Virtual reality is one of those technologies that has been hyped for years. Now--finally--it's starting to become less hype and more reality. And if you're in the business of selling physical products, this is a big deal.

Not quite sure what the technology has to do with your company? Consider the virtual reality software company Marxent Labs, which unveiled its VisualCommerce platform at the annual tech trade show CES in Las Vegas this month. Retailers are starting to use the platform to enhance the shopping experience. Founded in 2011, the Kettering, Ohio-based company has installed product visualization centers called "holorooms" in six Lowe's Home Improvement stores, and will install another 12 before the end of the first quarter.

Here's how the holoroom works: Consumers choose home improvement products on an iPad app, then put on an Oculus headset to virtually tour the room they're designing. If they want to swap out an appliance or change the color of paint, a Lowe's sales associate will make the change for them in real time. 

To see the technology in action, check out this video.

While creating 3-D models of products for customers to view in virtual reality makes a lot of sense for home improvement retailers and companies selling large industrial equipment with many options, it's only a matter of time before smaller consumer products make their way into the VR world. 

"Our long-term vision is that the use of 3-D models and highly interactive 3-D experiences ultimately will be a standard experience within e-commerce," says Marxent co-founder and CEO Beck Besecker. "[Eventually] you'll hold a pair of shoes in your hand virtually, manipulate it, and change out colors and styles," he says.

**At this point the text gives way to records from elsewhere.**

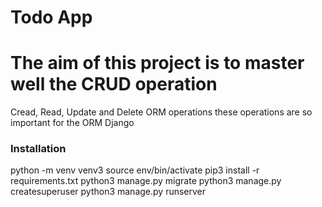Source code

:
# Todo App

# The aim of this project is to master well the CRUD operation
Cread, Read, Update and Delete ORM operations
these operations are so important for the ORM Django

### Installation

python -m venv venv3
source env/bin/activate
pip3 install -r requirements.txt
python3 manage.py migrate
python3 manage.py createsuperuser
python3 manage.py runserver
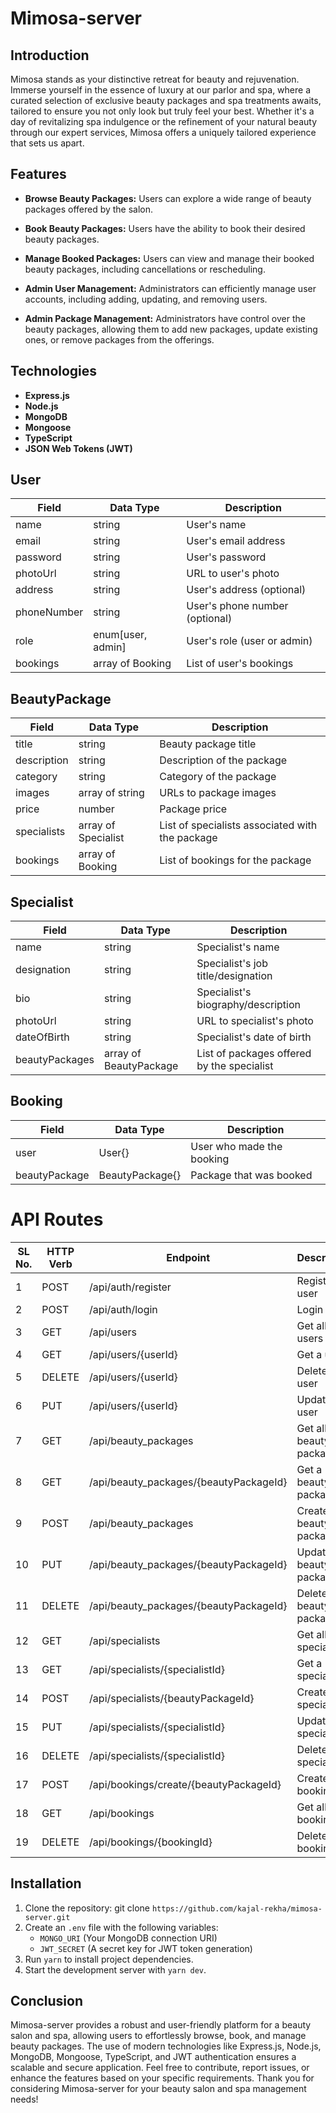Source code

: # Mimosa-server

## Introduction
Mimosa stands as your distinctive retreat for beauty and rejuvenation. Immerse yourself in the essence of luxury at our parlor and spa, where a curated selection of exclusive beauty packages and spa treatments awaits, tailored to ensure you not only look but truly feel your best. Whether it's a day of revitalizing spa indulgence or the refinement of your natural beauty through our expert services, Mimosa offers a uniquely tailored experience that sets us apart.

## Features
- **Browse Beauty Packages:** Users can explore a wide range of beauty packages offered by the salon.

- **Book Beauty Packages:** Users have the ability to book their desired beauty packages.

- **Manage Booked Packages:** Users can view and manage their booked beauty packages, including cancellations or rescheduling.

- **Admin User Management:** Administrators can efficiently manage user accounts, including adding, updating, and removing users.

- **Admin Package Management:** Administrators have control over the beauty packages, allowing them to add new packages, update existing ones, or remove packages from the offerings.

## Technologies
- **Express.js** 
- **Node.js**
- **MongoDB** 
- **Mongoose** 
- **TypeScript** 
- **JSON Web Tokens (JWT)**


## User

| Field        | Data Type | Description            |
|--------------|-----------|------------------------|
| name         | string    | User's name            |
| email        | string    | User's email address   |
| password     | string    | User's password        |
| photoUrl     | string    | URL to user's photo    |
| address      | string    | User's address (optional) |
| phoneNumber  | string    | User's phone number (optional) |
| role         | enum[user, admin] | User's role (user or admin) |
| bookings     | array of Booking | List of user's bookings |

## BeautyPackage

| Field        | Data Type | Description                   |
|--------------|-----------|-------------------------------|
| title        | string    | Beauty package title          |
| description  | string    | Description of the package    |
| category     | string    | Category of the package       |
| images       | array of string | URLs to package images     |
| price        | number    | Package price                 |
| specialists  | array of Specialist | List of specialists associated with the package |
| bookings     | array of Booking | List of bookings for the package |

## Specialist

| Field        | Data Type | Description                       |
|--------------|-----------|-----------------------------------|
| name         | string    | Specialist's name                 |
| designation  | string    | Specialist's job title/designation |
| bio          | string    | Specialist's biography/description |
| photoUrl     | string    | URL to specialist's photo         |
| dateOfBirth  | string    | Specialist's date of birth        |
| beautyPackages | array of BeautyPackage | List of packages offered by the specialist |

## Booking

| Field         | Data Type | Description                              |
|---------------|-----------|------------------------------------------|
| user          | User{}    | User who made the booking                |
| beautyPackage | BeautyPackage{} | Package that was booked             |

# API Routes

| SL No. | HTTP Verb | Endpoint                          | Description                 | Permission |
|--------|-----------|------------------------------------|-----------------------------|------------|
| 1      | POST      | /api/auth/register               | Register a user             | All        |
| 2      | POST      | /api/auth/login                  | Login user                 | All        |
| 3      | GET       | /api/users                      | Get all users              | Admin      |
| 4      | GET       | /api/users/{userId}              | Get a user                 | User/Admin |
| 5      | DELETE    | /api/users/{userId}              | Delete a user              | User/Admin |
| 6      | PUT       | /api/users/{userId}              | Update a user              | User/Admin |
| 7      | GET       | /api/beauty_packages             | Get all beauty packages    | All        |
| 8      | GET       | /api/beauty_packages/{beautyPackageId} | Get a beauty package | All        |
| 9      | POST      | /api/beauty_packages             | Create a beauty package    | Admin      |
| 10     | PUT       | /api/beauty_packages/{beautyPackageId} | Update a beauty package | Admin      |
| 11     | DELETE    | /api/beauty_packages/{beautyPackageId} | Delete a beauty package | Admin      |
| 12     | GET       | /api/specialists                 | Get all specialists        | All        |
| 13     | GET       | /api/specialists/{specialistId}  | Get a specialist           | All        |
| 14     | POST      | /api/specialists/{beautyPackageId} | Create a specialist     | Admin      |
| 15     | PUT       | /api/specialists/{specialistId}  | Update a specialist        | Admin      |
| 16     | DELETE    | /api/specialists/{specialistId}  | Delete a specialist        | Admin      |
| 17     | POST      | /api/bookings/create/{beautyPackageId} | Create a booking      | User       |
| 18     | GET       | /api/bookings                    | Get all bookings           | Admin      |
| 19     | DELETE    | /api/bookings/{bookingId}        | Delete a booking           | User       |

## Installation
1. Clone the repository:
   git clone `https://github.com/kajal-rekha/mimosa-server.git` 
2. Create an `.env` file with the following variables:
   - `MONGO_URI` (Your MongoDB connection URI)
   - `JWT_SECRET` (A secret key for JWT token generation)
3. Run `yarn` to install project dependencies.
4. Start the development server with `yarn dev`.

## Conclusion 
Mimosa-server provides a robust and user-friendly platform for a beauty salon and spa, allowing users to effortlessly browse, book, and manage beauty packages. The use of modern technologies like Express.js, Node.js, MongoDB, Mongoose, TypeScript, and JWT authentication ensures a scalable and secure application. Feel free to contribute, report issues, or enhance the features based on your specific requirements. Thank you for considering Mimosa-server for your beauty salon and spa management needs!
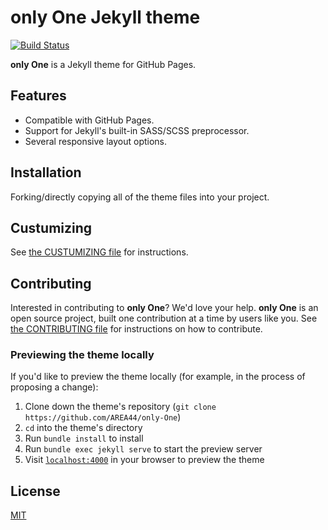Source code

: # **only One** Jekyll theme
[![Build Status](https://travis-ci.com/AREA44/only-One-jekyll.svg?branch=master)](https://travis-ci.com/AREA44/only-One-jekyll)

**only One** is a Jekyll theme for GitHub Pages.

## Features

* Compatible with GitHub Pages.
* Support for Jekyll's built-in SASS/SCSS preprocessor.
* Several responsive layout options.

## Installation

Forking/directly copying all of the theme files into your project.

## Custumizing
See [the CUSTUMIZING file](./docs/CUSTUMIZING.md) for instructions.

## Contributing

Interested in contributing to **only One**? We'd love your help. **only One** is an open source project, built one contribution at a time by users like you. See [the CONTRIBUTING file](./docs/CONTRIBUTING.md) for instructions on how to contribute.

### Previewing the theme locally

If you'd like to preview the theme locally (for example, in the process of proposing a change):

1. Clone down the theme's repository (`git clone https://github.com/AREA44/only-One`)
2. `cd` into the theme's directory
3. Run `bundle install` to install
3. Run `bundle exec jekyll serve` to start the preview server
4. Visit [`localhost:4000`](http://localhost:4000) in your browser to preview the theme

## License
[MIT](./LICENSE.md)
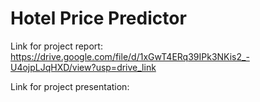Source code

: # Hotel Price Predictor

Link for project report: https://drive.google.com/file/d/1xGwT4ERq39IPk3NKis2_-U4ojpLJqHXD/view?usp=drive_link

Link for project presentation: 

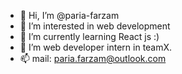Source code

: - 👋 Hi, I’m @paria-farzam
- 👀 I’m interested in web development
- 🌱 I’m currently learning React js :)
- 💞️ I’m web developer intern in teamX.
- 📫 mail: paria.farzam@outlook.com

<!---
paria-farzam/paria-farzam is a ✨ special ✨ repository because its `README.md` (this file) appears on your GitHub profile.
You can click the Preview link to take a look at your changes.
--->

Quicken Loans founder Dan Gilbert, also the owner of the Cleveland Cavaliers, agrees that Marxent is onto something. In October, Gilbert said on CNBC's Squawk Box that Marxent would "light the world on fire in terms of AR [augmented reality] and VR." Gilbert is also a managing partner at venture capital firm Detroit Venture Partners, which has invested in Marxent alongside Boston-based VC firm Stage 1 Ventures. Marxent has raised a total of $4 million in funding from the two firms.

Some of Marxent's other clients include mattress company Simmons, whose sales personnel use Marxent's software on an iPad to show the inner layers of mattresses. Another client, Toys R Us, created a 3-D game for children using the software. When holding a mobile device over the company's catalog, 3-D images of toys pop up that children can play with on the touch screen.

Unlike VR headset companies that have to invest significantly in research and development to build hardware, Marxent operates like an enterprise software company and can therefore keep its capital requirements relatively low. This helped the company reach profitability in 2015, its first full year of "real operations," Besecker says.

Though it's still early days for retailers using VR to help consumers shop for products, Besecker says the growth in companies reaching out to Marxent about its software is a good indicator the technology is poised to take off. "In 2012 we got 30 inbound leads, and in 2015 we had about 6,000," he says. "It went from a few companies in their innovation groups piloting solutions to major kitchen cabinet manufacturers saying 'I have to have this by the end of this quarter.'"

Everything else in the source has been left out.